After the McConnell sell-out and the Boehner betrayal, after the
disgraceful abandonment of principles and conservative values by
the Washington Republican establishment, what is the proper
response from outraged conservative believers in limited government
and fiscal responsibility?
I have been sitting here on the morning after the New Years’s
Day capitulation by Capitol Hill Republicans, trying to answer that
question for myself.
Start with feelings. I feel abandoned by the establishment
Republican Party of Washington, D.C. I feel depressed that I cannot
see a single conservative leader in sight who could grab the
Republican Party, slap it across the face, and tell it where it can
go if it does not shape up. I feel angry that Republican “leaders”
in Washington put a higher value on their own survival in office
than the principles they claim to stand for.
As I see it, the Republican Party is a rudderless ship that has
lost its compass, dead in the water, with no captain and no
destination. What this ship needs is a mutiny.

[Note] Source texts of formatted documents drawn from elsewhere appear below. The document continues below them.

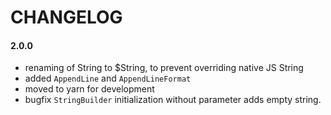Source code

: # CHANGELOG

#### 2.0.0
- renaming of String to $String, to prevent overriding native JS String
- added `AppendLine` and `AppendLineFormat`
- moved to yarn for development
- bugfix `StringBuilder` initialization without parameter adds empty string.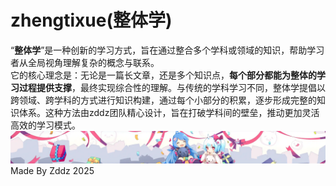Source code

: # zhengtixue(整体学)
“**整体学**”是一种创新的学习方式，旨在通过整合多个学科或领域的知识，帮助学习者从全局视角理解复杂的概念与联系。  
它的核心理念是：无论是一篇长文章，还是多个知识点，**每个部分都能为整体的学习过程提供支撑**，最终实现综合性的理解。与传统的学科学习不同，整体学提倡以跨领域、跨学科的方式进行知识构建，通过每个小部分的积累，逐步形成完整的知识体系。这种方法由zddz团队精心设计，旨在打破学科间的壁垒，推动更加灵活高效的学习模式。  
![整体学](/img.webp "整体学")  
Made By Zddz 2025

I have already begun my own little mutiny. About 10 days ago, I
received a phone call from the Republican National Committee. The
guy on the phone asked if I would renew my membership for 2013, for
a mere $150 contribution. “No, I won’t do that,” I responded. Well,
the fellow said, we understand times are tough for lots of people
these days, so how about renewing for, say, $75?

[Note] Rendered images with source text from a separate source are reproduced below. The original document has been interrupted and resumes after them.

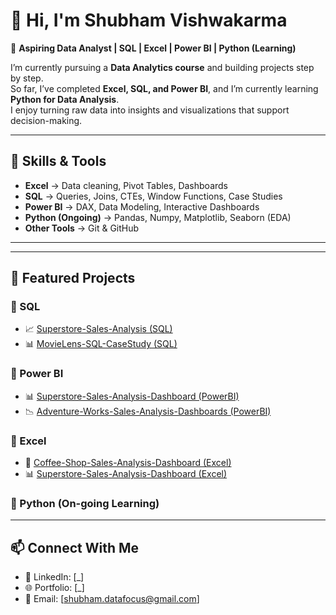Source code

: # 👋 Hi, I'm Shubham Vishwakarma  

🎯 **Aspiring Data Analyst | SQL | Excel | Power BI | Python (Learning)**  

I’m currently pursuing a **Data Analytics course** and building projects step by step.  
So far, I’ve completed **Excel, SQL, and Power BI**, and I’m currently learning **Python for Data Analysis**.  
I enjoy turning raw data into insights and visualizations that support decision-making.  

---

## 🔧 Skills & Tools  
- **Excel** → Data cleaning, Pivot Tables, Dashboards  
- **SQL** → Queries, Joins, CTEs, Window Functions, Case Studies  
- **Power BI** → DAX, Data Modeling, Interactive Dashboards  
- **Python (Ongoing)** → Pandas, Numpy, Matplotlib, Seaborn (EDA)  
- **Other Tools** → Git & GitHub  

---


---

## 📂 Featured Projects  

### 🔹 SQL  
- 📈 [Superstore-Sales-Analysis (SQL)](https://github.com/ShubhamInnovate/Superstore-Sales-Analysis---SQL)
- 📊 [MovieLens-SQL-CaseStudy (SQL)](https://github.com/ShubhamInnovate/MovieLens-SQL-CaseStudy)

### 🔹 Power BI  
- 📊 [Superstore-Sales-Analysis-Dashboard (PowerBI)](https://github.com/ShubhamInnovate/Superstore-Sales-Analysis-Dashboard---PowerBI)
- 📉 [Adventure-Works-Sales-Analysis-Dashboards (PowerBI)](https://github.com/ShubhamInnovate/Adventure-Works-Sales-Analysis-Dashboards---PowerBI)

### 🔹 Excel  
- 📑 [Coffee-Shop-Sales-Analysis-Dashboard (Excel)](https://github.com/ShubhamInnovate/Coffee-Shop-Sales--Excel)
- 📊 [Superstore-Sales-Analysis-Dashboard  (Excel)](https://github.com/ShubhamInnovate/Superstore-Sales-Analysis-Dashboard---Excel)

### 🔹 Python (On-going Learning)  

---

## 📫 Connect With Me  
- 💼 LinkedIn: [_]  
- 🌐 Portfolio: [_]  
- 📧 Email: [shubham.datafocus@gmail.com]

“You don’t get it,” I responded. “I am not renewing for $75 nor
for five bucks nor for a dime. I am done with contributions to the
RNC. I donated several times in 2012, and donated to the Republican
senatorial committee, and you blew an election we should have won.

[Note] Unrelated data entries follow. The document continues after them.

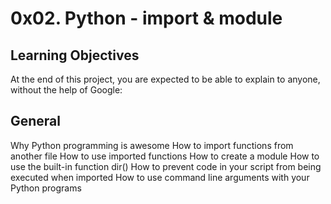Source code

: # 0x02. Python - import & module

## Learning Objectives
At the end of this project, you are expected to be able to explain to anyone, without the help of Google:

## General
Why Python programming is awesome
How to import functions from another file
How to use imported functions
How to create a module
How to use the built-in function dir()
How to prevent code in your script from being executed when imported
How to use command line arguments with your Python programs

I am no longer going to support the army of consultants, pollsters,
media advisors, and other experts who live off the RNC and who
botched the election of 2012. I am done with the RNC.”
The conversation went downhill from there, but it left me with a
feeling of liberation. It was my declaration of independence from
the Republican establishment. I told the RNC guy that from now on,
I will pick my own list of true conservative candidates and donate
directly to them, not to the party.
I now consider myself a citizen without a party. Everything that
Speaker John Boehner and Senate Majority Leader Mitch McConnell
have done in the past month has reinforced my belief that only a
grass-roots revolt — a true conservative mutiny — can save the
Republican Party. The party is not worth saving unless it returns
to conservative values — limited government, adherence to the
Constitution, fiscal responsibility, and a dedication to individual
liberty.
I have no hope that the leaders of the party in Washington have
the vision or guts to adopt and adhere to such an agenda. They will
pay it lip service, of course, but they will also go on making
deals with the Democrats and President Obama to sell out those
principles when it is expedient for their re-election hopes.
Only if millions of conservatives across the country withhold
their money and their support for the collaborators in the capital,
the nervous Neville Chamberlains of the Establishment, will there
be any chance of real change in the GOP. So bring on the mutiny.
There is something worse than being a person without a party. And
that is being a member of a party without a soul.